CSCMP's Supply Chain Quarterly
June 18, 2019

Three things you should know about big data and analytics

The terms "big data" and "analytics" are widely used but often are not clearly defined. The explanations presented here will help managers understand what these concepts really mean and how they can use them to improve their supply chains.

Wherever you look lately, the concepts of analytics and "big data" are being hyped by the media, consultants, and software vendors. Some of that hype is justified, as some companies are indeed using analytics and big data to transform their businesses. But most supply chain managers aren't getting a clear definition of what "analytics" and "big data" really mean. They are either hearing those terms being used by vendors that are trying to sell a specific solution, or they are seeing the terms used, without being clearly defined, in the popular business press. And even if the definitions themselves are clear, it may not be clear to the supply chain manager what value those concepts offer.

Without a full understanding of what the field of analytics is about, supply chain managers may be missing out on many opportunities—both for their companies and for themselves. For one thing, more and more companies are finding that they can gain a competitive advantage by better using data and analytics to make decisions. For another, more companies are demanding that their managers understand data and analytics. Before supply chain managers can grasp how analytics and big data can be applied in their own world, though, they'll first need to understand not only what those concepts actually mean but also what difference they can make. With that in mind, here are three things that supply chain managers should know.

1. Big data is not just for the IT department.
Although widely used, the term "big data" is poorly defined. This lack of a clear definition may be the reason why some supply chain managers make the mistake of thinking that big data has little relevancy to their work and is only the concern of the information technology (IT) department. If they limit themselves to viewing big data as just an IT storage issue, supply chain managers may overlook the economic value of the data they are collecting. As it is, many are not taking full advantage of the data they already have at hand, nor are they thinking creatively about how they could use it.

There are actually three definitions of big data currently in use. Each one is valuable, in different ways, to supply chain managers.

The first, and most "IT-centric," definition refers to an amount of data that is too large or complex for current mainstream data storage and retrieval systems. In other words, you can't simply store "big data" in a standard database and run a query against it. Common examples of this view of big data include the massive amounts of data generated by sensors (which fill up databases quickly) or free-form text or video data (which doesn't fit into a relational database very well). This is an IT-centric view because it focuses on the technology of storing and retrieving data and on the need to use new types of servers and software, such as Hadoop. Hadoop is a file storage system that goes beyond standard relational-database technology, allowing users to store and retrieve unstructured data over hundreds or thousands of distributed machines. Facebook, for example, runs with Hadoop so it can store massive amounts of unstructured data.
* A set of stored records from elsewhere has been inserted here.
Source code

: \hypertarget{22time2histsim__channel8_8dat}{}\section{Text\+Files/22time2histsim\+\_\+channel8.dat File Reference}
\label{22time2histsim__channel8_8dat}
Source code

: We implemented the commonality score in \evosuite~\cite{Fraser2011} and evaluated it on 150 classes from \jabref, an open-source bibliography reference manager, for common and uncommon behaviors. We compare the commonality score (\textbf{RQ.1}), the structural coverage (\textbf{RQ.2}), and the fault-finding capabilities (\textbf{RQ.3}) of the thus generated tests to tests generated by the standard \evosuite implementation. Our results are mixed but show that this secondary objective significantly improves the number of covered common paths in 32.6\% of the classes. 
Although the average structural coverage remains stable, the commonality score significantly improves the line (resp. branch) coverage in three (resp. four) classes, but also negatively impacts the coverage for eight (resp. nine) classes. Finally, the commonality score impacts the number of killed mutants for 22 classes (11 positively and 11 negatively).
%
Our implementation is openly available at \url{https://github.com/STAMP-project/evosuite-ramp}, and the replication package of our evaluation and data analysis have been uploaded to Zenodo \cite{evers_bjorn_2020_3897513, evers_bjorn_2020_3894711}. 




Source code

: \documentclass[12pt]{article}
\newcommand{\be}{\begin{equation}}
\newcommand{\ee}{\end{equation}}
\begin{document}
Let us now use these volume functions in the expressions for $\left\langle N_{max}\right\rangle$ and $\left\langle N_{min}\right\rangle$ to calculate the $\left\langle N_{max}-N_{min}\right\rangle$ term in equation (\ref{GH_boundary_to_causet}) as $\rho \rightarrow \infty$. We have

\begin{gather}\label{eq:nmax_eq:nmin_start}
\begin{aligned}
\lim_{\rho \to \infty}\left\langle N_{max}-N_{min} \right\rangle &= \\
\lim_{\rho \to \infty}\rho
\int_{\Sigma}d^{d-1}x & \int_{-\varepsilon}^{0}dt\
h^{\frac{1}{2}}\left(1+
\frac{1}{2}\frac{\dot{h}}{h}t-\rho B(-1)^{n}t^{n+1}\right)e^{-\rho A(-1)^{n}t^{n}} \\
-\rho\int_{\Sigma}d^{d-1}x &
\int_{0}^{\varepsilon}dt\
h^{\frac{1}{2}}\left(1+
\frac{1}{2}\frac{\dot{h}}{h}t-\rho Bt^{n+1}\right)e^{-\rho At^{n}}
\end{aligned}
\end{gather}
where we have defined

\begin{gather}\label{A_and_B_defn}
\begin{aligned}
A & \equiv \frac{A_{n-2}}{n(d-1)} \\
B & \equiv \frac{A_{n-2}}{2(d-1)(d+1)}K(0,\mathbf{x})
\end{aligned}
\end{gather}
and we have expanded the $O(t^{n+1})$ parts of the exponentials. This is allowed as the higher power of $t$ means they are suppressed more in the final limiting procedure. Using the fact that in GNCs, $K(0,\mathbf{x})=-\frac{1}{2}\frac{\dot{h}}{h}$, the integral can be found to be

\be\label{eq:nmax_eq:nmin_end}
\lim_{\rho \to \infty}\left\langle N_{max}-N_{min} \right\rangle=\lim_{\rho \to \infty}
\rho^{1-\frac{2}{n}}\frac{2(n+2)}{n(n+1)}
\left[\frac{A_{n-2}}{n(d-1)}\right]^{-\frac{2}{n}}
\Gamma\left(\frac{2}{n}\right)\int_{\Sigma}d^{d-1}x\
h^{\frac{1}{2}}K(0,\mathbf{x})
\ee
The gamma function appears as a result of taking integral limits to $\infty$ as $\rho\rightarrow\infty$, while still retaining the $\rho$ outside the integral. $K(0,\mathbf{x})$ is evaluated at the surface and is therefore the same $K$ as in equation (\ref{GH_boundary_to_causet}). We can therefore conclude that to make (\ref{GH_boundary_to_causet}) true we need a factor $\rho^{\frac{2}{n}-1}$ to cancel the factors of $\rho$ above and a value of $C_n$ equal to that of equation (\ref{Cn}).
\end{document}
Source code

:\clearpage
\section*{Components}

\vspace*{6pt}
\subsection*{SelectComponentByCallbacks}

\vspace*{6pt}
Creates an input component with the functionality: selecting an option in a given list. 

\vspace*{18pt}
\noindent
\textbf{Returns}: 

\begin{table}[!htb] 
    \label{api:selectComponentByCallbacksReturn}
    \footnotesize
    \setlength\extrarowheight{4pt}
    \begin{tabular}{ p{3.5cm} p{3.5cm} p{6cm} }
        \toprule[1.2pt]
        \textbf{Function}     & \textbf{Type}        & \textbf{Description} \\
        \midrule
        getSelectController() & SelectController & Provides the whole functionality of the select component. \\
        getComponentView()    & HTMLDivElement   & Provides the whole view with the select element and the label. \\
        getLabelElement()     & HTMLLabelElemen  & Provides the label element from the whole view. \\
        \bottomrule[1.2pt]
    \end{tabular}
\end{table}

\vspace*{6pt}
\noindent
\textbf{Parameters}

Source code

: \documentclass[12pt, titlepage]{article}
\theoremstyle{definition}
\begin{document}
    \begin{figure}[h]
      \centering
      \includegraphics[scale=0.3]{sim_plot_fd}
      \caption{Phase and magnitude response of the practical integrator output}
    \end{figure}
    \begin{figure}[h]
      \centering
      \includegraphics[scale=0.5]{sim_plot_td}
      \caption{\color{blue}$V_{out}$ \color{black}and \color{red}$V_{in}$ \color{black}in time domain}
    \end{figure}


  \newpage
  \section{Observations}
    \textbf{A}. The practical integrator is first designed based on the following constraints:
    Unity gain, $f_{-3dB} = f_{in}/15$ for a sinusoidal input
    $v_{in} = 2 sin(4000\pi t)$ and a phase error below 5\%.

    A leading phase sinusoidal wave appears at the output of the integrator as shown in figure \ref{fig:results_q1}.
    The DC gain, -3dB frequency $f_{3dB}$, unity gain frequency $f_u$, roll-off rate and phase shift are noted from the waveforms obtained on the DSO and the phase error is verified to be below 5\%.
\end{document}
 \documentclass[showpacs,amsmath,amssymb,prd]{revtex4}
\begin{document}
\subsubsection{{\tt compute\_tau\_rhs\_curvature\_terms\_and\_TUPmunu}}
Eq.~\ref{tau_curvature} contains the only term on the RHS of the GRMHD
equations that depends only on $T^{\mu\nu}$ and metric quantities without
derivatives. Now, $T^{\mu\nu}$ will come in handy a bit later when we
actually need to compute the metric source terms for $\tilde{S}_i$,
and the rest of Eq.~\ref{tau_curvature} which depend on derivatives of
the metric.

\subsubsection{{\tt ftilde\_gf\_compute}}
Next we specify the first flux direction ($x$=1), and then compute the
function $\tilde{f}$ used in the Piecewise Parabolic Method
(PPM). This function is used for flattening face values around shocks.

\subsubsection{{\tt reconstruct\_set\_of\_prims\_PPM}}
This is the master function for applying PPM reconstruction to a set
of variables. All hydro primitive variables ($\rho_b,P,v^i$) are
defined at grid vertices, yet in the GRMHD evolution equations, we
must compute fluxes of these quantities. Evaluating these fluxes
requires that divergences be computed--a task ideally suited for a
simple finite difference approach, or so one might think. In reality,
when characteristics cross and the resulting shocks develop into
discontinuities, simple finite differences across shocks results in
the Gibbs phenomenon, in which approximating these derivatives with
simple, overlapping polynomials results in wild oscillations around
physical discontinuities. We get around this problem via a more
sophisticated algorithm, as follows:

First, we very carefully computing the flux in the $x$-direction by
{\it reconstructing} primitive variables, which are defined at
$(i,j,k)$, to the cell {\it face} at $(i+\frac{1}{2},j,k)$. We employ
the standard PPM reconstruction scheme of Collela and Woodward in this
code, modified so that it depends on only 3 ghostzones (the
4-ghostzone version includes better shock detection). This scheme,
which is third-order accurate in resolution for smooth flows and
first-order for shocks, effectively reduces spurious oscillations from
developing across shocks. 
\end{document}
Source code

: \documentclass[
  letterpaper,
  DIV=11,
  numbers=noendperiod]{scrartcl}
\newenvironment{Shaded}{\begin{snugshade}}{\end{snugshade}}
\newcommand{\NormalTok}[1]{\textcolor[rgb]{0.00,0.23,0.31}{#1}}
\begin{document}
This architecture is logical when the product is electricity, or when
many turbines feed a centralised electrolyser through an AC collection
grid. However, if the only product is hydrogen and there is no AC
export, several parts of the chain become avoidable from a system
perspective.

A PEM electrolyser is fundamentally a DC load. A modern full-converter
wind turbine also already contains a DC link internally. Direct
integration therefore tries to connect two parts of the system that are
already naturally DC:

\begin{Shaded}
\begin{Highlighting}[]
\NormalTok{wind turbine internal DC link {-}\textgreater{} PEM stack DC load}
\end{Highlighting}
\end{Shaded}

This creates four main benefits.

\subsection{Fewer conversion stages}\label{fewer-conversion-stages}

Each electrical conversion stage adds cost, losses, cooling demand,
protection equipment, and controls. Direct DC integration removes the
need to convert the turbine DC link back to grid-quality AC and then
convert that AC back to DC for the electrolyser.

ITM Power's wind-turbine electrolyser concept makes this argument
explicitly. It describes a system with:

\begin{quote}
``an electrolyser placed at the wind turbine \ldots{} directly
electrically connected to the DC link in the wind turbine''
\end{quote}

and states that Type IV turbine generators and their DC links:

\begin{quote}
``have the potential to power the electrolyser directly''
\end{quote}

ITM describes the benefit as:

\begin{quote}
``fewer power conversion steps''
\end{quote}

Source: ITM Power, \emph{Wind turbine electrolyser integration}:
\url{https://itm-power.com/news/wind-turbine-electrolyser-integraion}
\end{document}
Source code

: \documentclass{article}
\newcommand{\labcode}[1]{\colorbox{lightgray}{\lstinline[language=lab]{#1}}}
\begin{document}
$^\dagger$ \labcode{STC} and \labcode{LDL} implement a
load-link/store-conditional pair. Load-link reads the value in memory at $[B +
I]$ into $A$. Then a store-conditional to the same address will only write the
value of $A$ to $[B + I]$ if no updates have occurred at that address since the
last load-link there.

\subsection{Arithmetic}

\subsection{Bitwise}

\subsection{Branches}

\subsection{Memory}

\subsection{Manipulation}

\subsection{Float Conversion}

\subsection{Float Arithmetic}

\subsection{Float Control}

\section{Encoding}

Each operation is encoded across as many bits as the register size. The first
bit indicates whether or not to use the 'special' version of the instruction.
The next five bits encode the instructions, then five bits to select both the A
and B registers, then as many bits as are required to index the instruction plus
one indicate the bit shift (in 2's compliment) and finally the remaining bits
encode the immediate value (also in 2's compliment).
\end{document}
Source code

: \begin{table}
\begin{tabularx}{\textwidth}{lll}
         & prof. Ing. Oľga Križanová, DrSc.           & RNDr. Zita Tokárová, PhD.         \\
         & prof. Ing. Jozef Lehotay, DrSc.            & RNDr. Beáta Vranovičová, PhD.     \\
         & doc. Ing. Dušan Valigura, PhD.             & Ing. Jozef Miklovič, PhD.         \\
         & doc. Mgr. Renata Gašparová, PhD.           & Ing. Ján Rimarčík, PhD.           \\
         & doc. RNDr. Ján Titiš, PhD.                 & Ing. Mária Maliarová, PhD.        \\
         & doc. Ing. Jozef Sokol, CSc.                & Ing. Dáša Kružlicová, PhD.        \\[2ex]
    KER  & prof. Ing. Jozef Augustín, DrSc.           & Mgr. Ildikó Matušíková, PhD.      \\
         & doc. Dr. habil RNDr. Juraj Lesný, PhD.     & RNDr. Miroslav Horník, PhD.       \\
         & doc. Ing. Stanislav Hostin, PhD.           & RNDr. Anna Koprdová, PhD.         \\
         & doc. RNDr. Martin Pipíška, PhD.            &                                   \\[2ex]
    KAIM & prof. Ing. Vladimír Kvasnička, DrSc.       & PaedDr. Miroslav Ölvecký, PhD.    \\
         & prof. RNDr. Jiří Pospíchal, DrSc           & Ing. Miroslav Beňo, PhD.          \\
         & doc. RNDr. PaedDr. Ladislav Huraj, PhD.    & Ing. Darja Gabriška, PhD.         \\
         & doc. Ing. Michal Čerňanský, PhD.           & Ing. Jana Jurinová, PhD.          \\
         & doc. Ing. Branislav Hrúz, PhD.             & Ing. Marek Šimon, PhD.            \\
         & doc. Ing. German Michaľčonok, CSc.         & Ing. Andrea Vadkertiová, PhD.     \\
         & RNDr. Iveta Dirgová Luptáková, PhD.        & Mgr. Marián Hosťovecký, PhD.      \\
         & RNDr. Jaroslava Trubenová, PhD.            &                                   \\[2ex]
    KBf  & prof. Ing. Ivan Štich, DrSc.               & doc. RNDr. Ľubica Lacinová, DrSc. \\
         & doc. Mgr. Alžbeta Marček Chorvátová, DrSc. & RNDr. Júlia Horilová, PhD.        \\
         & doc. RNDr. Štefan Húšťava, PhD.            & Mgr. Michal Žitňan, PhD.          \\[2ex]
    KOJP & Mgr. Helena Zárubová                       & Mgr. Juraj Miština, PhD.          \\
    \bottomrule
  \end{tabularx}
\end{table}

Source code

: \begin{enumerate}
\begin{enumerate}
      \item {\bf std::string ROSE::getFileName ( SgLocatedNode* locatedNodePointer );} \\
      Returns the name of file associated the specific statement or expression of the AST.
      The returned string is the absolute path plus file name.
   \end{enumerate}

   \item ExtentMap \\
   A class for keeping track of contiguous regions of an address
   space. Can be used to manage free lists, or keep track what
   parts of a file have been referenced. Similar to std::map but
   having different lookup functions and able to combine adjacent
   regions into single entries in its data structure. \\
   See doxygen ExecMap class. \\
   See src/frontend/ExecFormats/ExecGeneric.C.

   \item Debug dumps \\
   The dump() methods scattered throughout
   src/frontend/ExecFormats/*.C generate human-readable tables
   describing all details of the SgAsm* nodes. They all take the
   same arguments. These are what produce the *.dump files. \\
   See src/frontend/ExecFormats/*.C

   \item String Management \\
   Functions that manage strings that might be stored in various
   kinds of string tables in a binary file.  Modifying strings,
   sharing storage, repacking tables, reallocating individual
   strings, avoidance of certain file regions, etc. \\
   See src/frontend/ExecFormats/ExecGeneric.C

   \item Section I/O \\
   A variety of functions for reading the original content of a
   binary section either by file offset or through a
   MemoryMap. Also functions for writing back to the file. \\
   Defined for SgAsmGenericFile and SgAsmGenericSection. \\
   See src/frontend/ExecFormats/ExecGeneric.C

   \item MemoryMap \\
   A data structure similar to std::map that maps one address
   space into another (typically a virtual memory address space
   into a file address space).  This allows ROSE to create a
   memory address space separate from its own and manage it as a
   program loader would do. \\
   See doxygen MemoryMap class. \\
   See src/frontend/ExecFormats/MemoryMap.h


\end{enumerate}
Supply chain managers don't need to know the technical details of Hadoop and other such technologies. But they do need to realize that they can and should capture and analyze data if there are business reasons for doing so. For example, if you have thousands of sensors on your manufacturing, warehousing, or trucking equipment, there now are ways for you to analyze the data those sensors collect. You could, for example, use that information to better predict when machines will fail or to improve the fuel efficiency of trucks. Or if your customer service team records customers' voicemails and e-mails, you can analyze this data to help your company provide better service.

The IT community tends to think this is where the definition of big data ends. Actually, from a manager's point of view, the following two definitions are just as interesting.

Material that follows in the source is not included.